Id: arXiv-1706.03762
Year: 2017
Authors: ["Ashish Vaswani", "Noam Shazeer", "Niki Parmar", "Jakob Uszkiewicz", "Llion Jones", "Aidan N. Gomez", "Lukasz Kaiser", "Illia Polosukhin"]
Source: https://arxiv.org/abs/1706.03762
Tags: ["transformer", "self-attention", "NLP", "deep-learning"]
Summary:
- "この論文は、従来のリカレントニューラルネットワークやCNNベースのシーケンスモデルを置き換え、完全に注意機構に基づくTransformerアーキテクチャを提案する。

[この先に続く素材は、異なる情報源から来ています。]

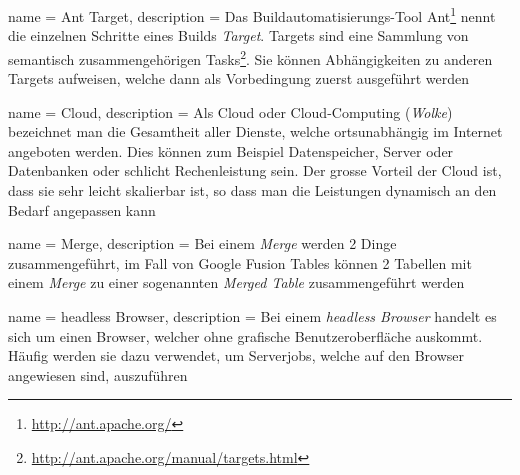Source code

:  {
	name = Ant Target,
	description = {Das Buildautomatisierungs-Tool Ant\footnote{\url{http://ant.apache.org/}} nennt die einzelnen Schritte eines Builds \emph{Target}. Targets sind eine Sammlung von semantisch zusammengehörigen Tasks\footnote{\url{http://ant.apache.org/manual/targets.html}}. Sie können Abhängigkeiten zu anderen Targets aufweisen, welche dann als Vorbedingung zuerst ausgeführt werden}
}

 {
	name = Cloud,
	description = {Als Cloud oder Cloud-Computing (\emph{Wolke}) bezeichnet man die Gesamtheit aller Dienste, welche ortsunabhängig im Internet angeboten werden. Dies können zum Beispiel Datenspeicher, Server oder Datenbanken oder schlicht Rechenleistung sein. Der grosse Vorteil der Cloud ist, dass sie sehr leicht skalierbar ist, so dass man  die Leistungen dynamisch an den Bedarf angepassen kann\cite{cloud}}
}

 {
	name = Merge,
	description = {Bei einem \emph{Merge} werden 2 Dinge zusammengeführt, im Fall von Google Fusion Tables können 2 Tabellen mit einem \emph{Merge} zu einer sogenannten \emph{Merged Table} zusammengeführt werden}
}

 {
	name = headless Browser,
	description = {Bei einem \emph{headless Browser} handelt es sich um einen Browser, welcher ohne grafische Benutzeroberfläche auskommt. Häufig werden sie dazu verwendet, um Serverjobs, welche auf den Browser angewiesen sind, auszuführen}
}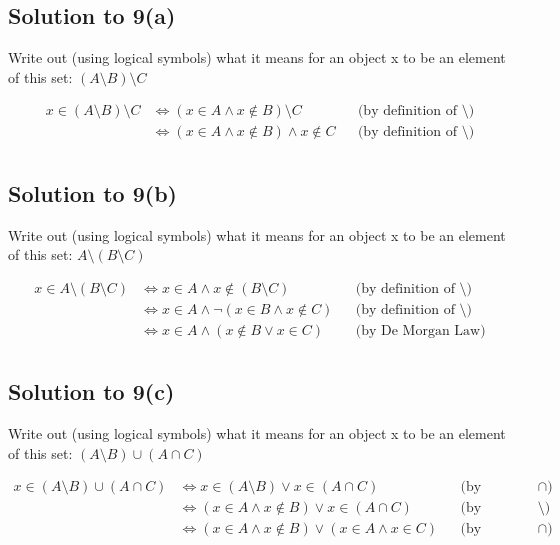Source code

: \documentclass{scrartcl}
\begin{document}
    \subsection*{Solution to 9(a)}
        Write out (using logical symbols) what it means for an object x to be an element of this set: $(A \setminus B) \setminus C$

        \begin{align*}
            x \in (A \setminus B) \setminus C
            &\Leftrightarrow (x \in A \wedge x \notin B) \setminus C
            && \text{(by definition of $\setminus$)} \\
            &\Leftrightarrow (x \in A \wedge x \notin B) \wedge x \notin C
            && \text{(by definition of $\setminus$)} \\
        \end{align*}

    \subsection*{Solution to 9(b)}
        Write out (using logical symbols) what it means for an object x to be an element of this set: $A \setminus (B \setminus C)$

        \begin{align*}
            x \in A \setminus (B \setminus C)
            &\Leftrightarrow x \in A \wedge x \notin (B \setminus C)
            && \text{(by definition of $\setminus$)} \\
            &\Leftrightarrow x \in A \wedge \neg (x \in B \wedge x \notin C)
            && \text{(by definition of $\setminus$)} \\
            &\Leftrightarrow x \in A \wedge (x \notin B \vee x \in C)
            && \text{(by De Morgan Law)} \\
        \end{align*}

    \subsection*{Solution to 9(c)}
        Write out (using logical symbols) what it means for an object x to be an element of this set: $(A \setminus B) \cup (A \cap C)$

        \begin{align*}
            x \in (A \setminus B) \cup (A \cap C)
            &\Leftrightarrow x \in (A \setminus B) \vee x \in (A \cap C)
            && \text{(by definition of $\cap$)} \\
            &\Leftrightarrow (x \in A \wedge x \notin B) \vee x \in (A \cap C)
            && \text{(by definition of $\setminus$)} \\
            &\Leftrightarrow (x \in A \wedge x \notin B) \vee (x \in A \wedge x \in C)
            && \text{(by definition of $\cap$)} \\
        \end{align*}
\end{document}
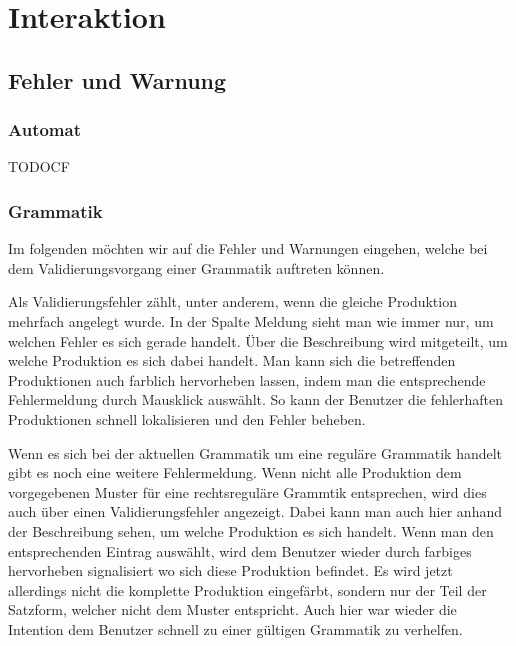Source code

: 

\chapter{Interaktion}\label{Interaction}


\section{Fehler und Warnung}


\subsection{Automat}

TODOCF


\subsection{Grammatik}

Im folgenden möchten wir auf die Fehler und Warnungen eingehen, welche bei dem
Validierungsvorgang einer Grammatik auftreten können.\vspace{10pt}

Als Validierungsfehler zählt, unter anderem, wenn die gleiche Produktion mehrfach
angelegt wurde. In der Spalte Meldung sieht man wie immer nur, um welchen Fehler
es sich gerade handelt. Über die Beschreibung wird mitgeteilt, um welche
Produktion es sich dabei handelt. Man kann sich die betreffenden Produktionen
auch farblich hervorheben lassen, indem man die entsprechende Fehlermeldung durch
Mausklick auswählt. So kann der Benutzer die fehlerhaften Produktionen schnell
lokalisieren und den Fehler beheben.\vspace{10pt}

Wenn es sich bei der aktuellen Grammatik um eine reguläre Grammatik handelt
gibt es noch eine weitere Fehlermeldung. Wenn nicht alle Produktion dem
vorgegebenen Muster für eine rechtsreguläre Grammtik entsprechen, wird dies auch
über einen Validierungsfehler angezeigt. Dabei kann man auch hier anhand der
Beschreibung sehen, um welche Produktion es sich handelt. Wenn man den
entsprechenden Eintrag auswählt, wird dem Benutzer wieder durch farbiges
hervorheben signalisiert wo sich diese Produktion befindet. Es wird jetzt
allerdings nicht die komplette Produktion eingefärbt, sondern nur der Teil der
Satzform, welcher nicht dem Muster entspricht. Auch hier war wieder die
Intention dem Benutzer schnell zu einer gültigen Grammatik zu
verhelfen.\vspace{10pt}

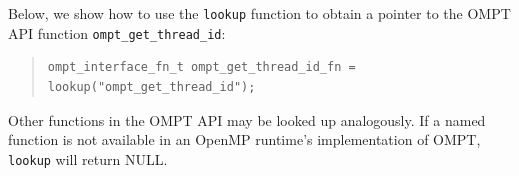 \documentclass{article}
\begin{document}
Below, we show how to use the \verb|lookup| function to obtain a pointer to the OMPT API function \verb|ompt_get_thread_id|:

\begin{quote}
\begin{verbatim}
ompt_interface_fn_t ompt_get_thread_id_fn = lookup("ompt_get_thread_id");
\end{verbatim}
\end{quote}
Other functions in the OMPT API may be looked up analogously.
If a named function is not available in an OpenMP runtime's implementation of OMPT, \verb|lookup| will return NULL.

\end{document}
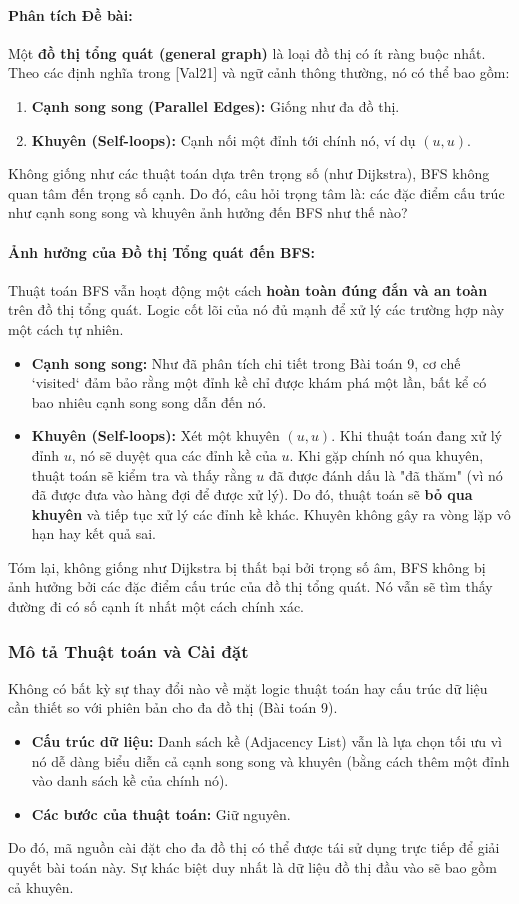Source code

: \documentclass[a4paper,12pt]{article}
\begin{document}
\paragraph{Phân tích Đề bài:}
Một \textbf{đồ thị tổng quát (general graph)} là loại đồ thị có ít ràng buộc nhất. Theo các định nghĩa trong [Val21] và ngữ cảnh thông thường, nó có thể bao gồm:
\begin{enumerate}
    \item \textbf{Cạnh song song (Parallel Edges):} Giống như đa đồ thị.
    \item \textbf{Khuyên (Self-loops):} Cạnh nối một đỉnh tới chính nó, ví dụ $(u, u)$.
\end{enumerate}
Không giống như các thuật toán dựa trên trọng số (như Dijkstra), BFS không quan tâm đến trọng số cạnh. Do đó, câu hỏi trọng tâm là: các đặc điểm cấu trúc như cạnh song song và khuyên ảnh hưởng đến BFS như thế nào?

\paragraph{Ảnh hưởng của Đồ thị Tổng quát đến BFS:}
Thuật toán BFS vẫn hoạt động một cách \textbf{hoàn toàn đúng đắn và an toàn} trên đồ thị tổng quát. Logic cốt lõi của nó đủ mạnh để xử lý các trường hợp này một cách tự nhiên.
\begin{itemize}
    \item \textbf{Cạnh song song:} Như đã phân tích chi tiết trong Bài toán 9, cơ chế `visited` đảm bảo rằng một đỉnh kề chỉ được khám phá một lần, bất kể có bao nhiêu cạnh song song dẫn đến nó.
    \item \textbf{Khuyên (Self-loops):} Xét một khuyên $(u, u)$. Khi thuật toán đang xử lý đỉnh $u$, nó sẽ duyệt qua các đỉnh kề của $u$. Khi gặp chính nó qua khuyên, thuật toán sẽ kiểm tra và thấy rằng $u$ đã được đánh dấu là "đã thăm" (vì nó đã được đưa vào hàng đợi để được xử lý). Do đó, thuật toán sẽ \textbf{bỏ qua khuyên} và tiếp tục xử lý các đỉnh kề khác. Khuyên không gây ra vòng lặp vô hạn hay kết quả sai.
\end{itemize}
Tóm lại, không giống như Dijkstra bị thất bại bởi trọng số âm, BFS không bị ảnh hưởng bởi các đặc điểm cấu trúc của đồ thị tổng quát. Nó vẫn sẽ tìm thấy đường đi có số cạnh ít nhất một cách chính xác.

\subsubsection{Mô tả Thuật toán và Cài đặt}
Không có bất kỳ sự thay đổi nào về mặt logic thuật toán hay cấu trúc dữ liệu cần thiết so với phiên bản cho đa đồ thị (Bài toán 9).
\begin{itemize}
    \item \textbf{Cấu trúc dữ liệu:} Danh sách kề (Adjacency List) vẫn là lựa chọn tối ưu vì nó dễ dàng biểu diễn cả cạnh song song và khuyên (bằng cách thêm một đỉnh vào danh sách kề của chính nó).
    \item \textbf{Các bước của thuật toán:} Giữ nguyên.
\end{itemize}
Do đó, mã nguồn cài đặt cho đa đồ thị có thể được tái sử dụng trực tiếp để giải quyết bài toán này. Sự khác biệt duy nhất là dữ liệu đồ thị đầu vào sẽ bao gồm cả khuyên.
\end{document}
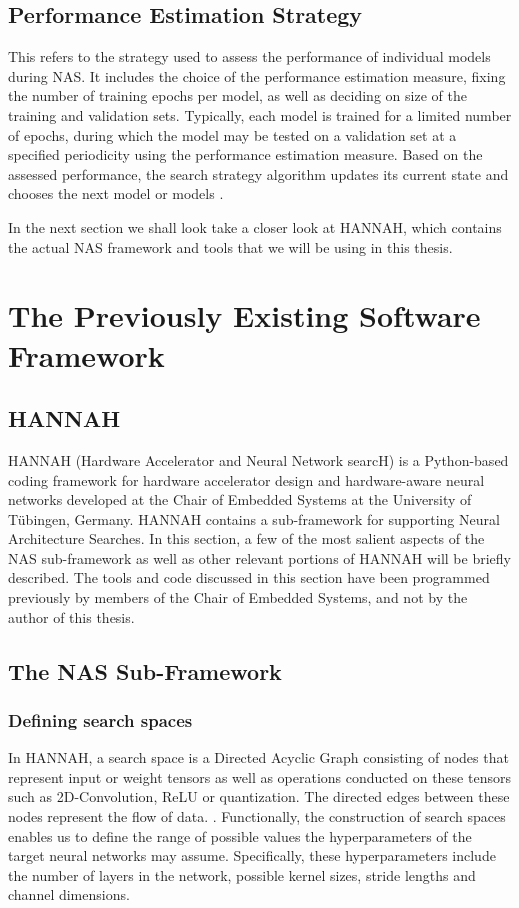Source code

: \documentclass[11pt,a4paper, open=any]{scrbook}
\newcounter{algorithm}[chapter]
\begin{document}
\subsection{Performance Estimation Strategy}
This refers to the strategy used to assess the performance of individual models during NAS. It includes the choice of the performance estimation measure, fixing the number of training epochs per model, as well as deciding on size of the training and validation sets. Typically, each model is trained for a limited number of epochs, during which the model may be tested on a validation set at a specified periodicity using the performance estimation measure. Based on the assessed performance, the search strategy algorithm updates its current state and chooses the next model or models \cite[8-12]{elsken19}.

In the next section we shall look take a closer look at HANNAH, which contains the actual NAS framework and tools that we will be using in this thesis.


\section{The Previously Existing Software Framework}
\subsection{HANNAH}
HANNAH (Hardware Accelerator and Neural Network searcH) is a Python-based coding framework for hardware accelerator design and hardware-aware neural networks developed at the Chair of Embedded Systems at the University of Tübingen, Germany. HANNAH contains a sub-framework for supporting Neural Architecture Searches. In this section, a few of the most salient aspects of the NAS sub-framework as well as other relevant portions of HANNAH will be briefly described. The tools and code discussed in this section have been programmed previously by members of the Chair of Embedded Systems, and not by the author of this thesis.

\subsection{The NAS Sub-Framework}
\subsubsection{Defining search spaces}
In HANNAH, a search space is a Directed Acyclic Graph consisting of nodes that represent input or weight tensors as well as operations conducted on these tensors such as 2D-Convolution, ReLU or quantization. The directed edges between these nodes represent the flow of data. \cite{ekutesSearchSpaces}. Functionally, the construction of search spaces enables us to define the range of possible values the hyperparameters of the target neural networks may assume. Specifically, these hyperparameters include the number of layers in the network, possible kernel sizes, stride lengths and channel dimensions. 
\end{document}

EncoderとDecoderの両方ともに全結合されたMulti‑Head Attentionと残差結合、LayerNormを用い、位置エンコーディングで位置情報を補足する。"
- "実験では、Google翻訳の英語↔フランス語タスクで既存モデルを上回し、パラメータ数はほぼ同等ながら計算効率が大幅向上した。"
Thought_Extract:
- "自己注意機構は長距離相関を効率的に捕捉し、並列計算を可能にしたため、機械翻訳分野に革命をもたらした。"
ZIKUU_Interpretation: ""
Quote: ""
トークン生成速度は71tok/secほどです。
GPUのVRAMは16GBもあれば十分です。
こういうデータをデータベース化しておくと、論文を探索するのがだいぶ楽になります。
ZIKUUの場合は、
- Discordボットがこれと同等の処理を行う
- 結果を論文ごとにentryとしてGiteaリポジトリにcommit/pushする
- 論文の本文を再度読み込んできて、commentaryという要約文に変換してGiteaリポジトリにcommit/pushする
- GiteaでGit Actionsを実行して、Nerve(イベントの交通整理役)のキューに原本確定イベントを投げる
- Nerveのイベントハンドラーが原本をベクトルデータ化してQdrantに保存する
- その後、別のイベントハンドラーがCPS (Context Pipeline Server)に原本を送信し、文脈束を抽出して保存する
- さらに、別のイベントハンドラーがFact Builderに文脈束を送信し、文脈が意味空間に投影される(Pivot Service)
というワークフローが動きます。
ベクターデータベース化されているので、一般的なRAGアプリケーションから参照できるようにはなっていますが、ZIKUUのAIと人は文脈束や意味空間の方を先に見ます。
そんな仕組みなので、普段は面白そうな論文のタイトルやキーワードをDiscordに入力するだけ。関心事が自動的に共同体の文脈として積み上がっていきます。
ZIKUUの内外で発生するデータは、上の5から7のステップ(ZIKUUコアサービス)を必ず通過します。
それが共同体の記憶になっていくわけです。
大きなGPUがなくても、研究や学習を裏で支えてくれます。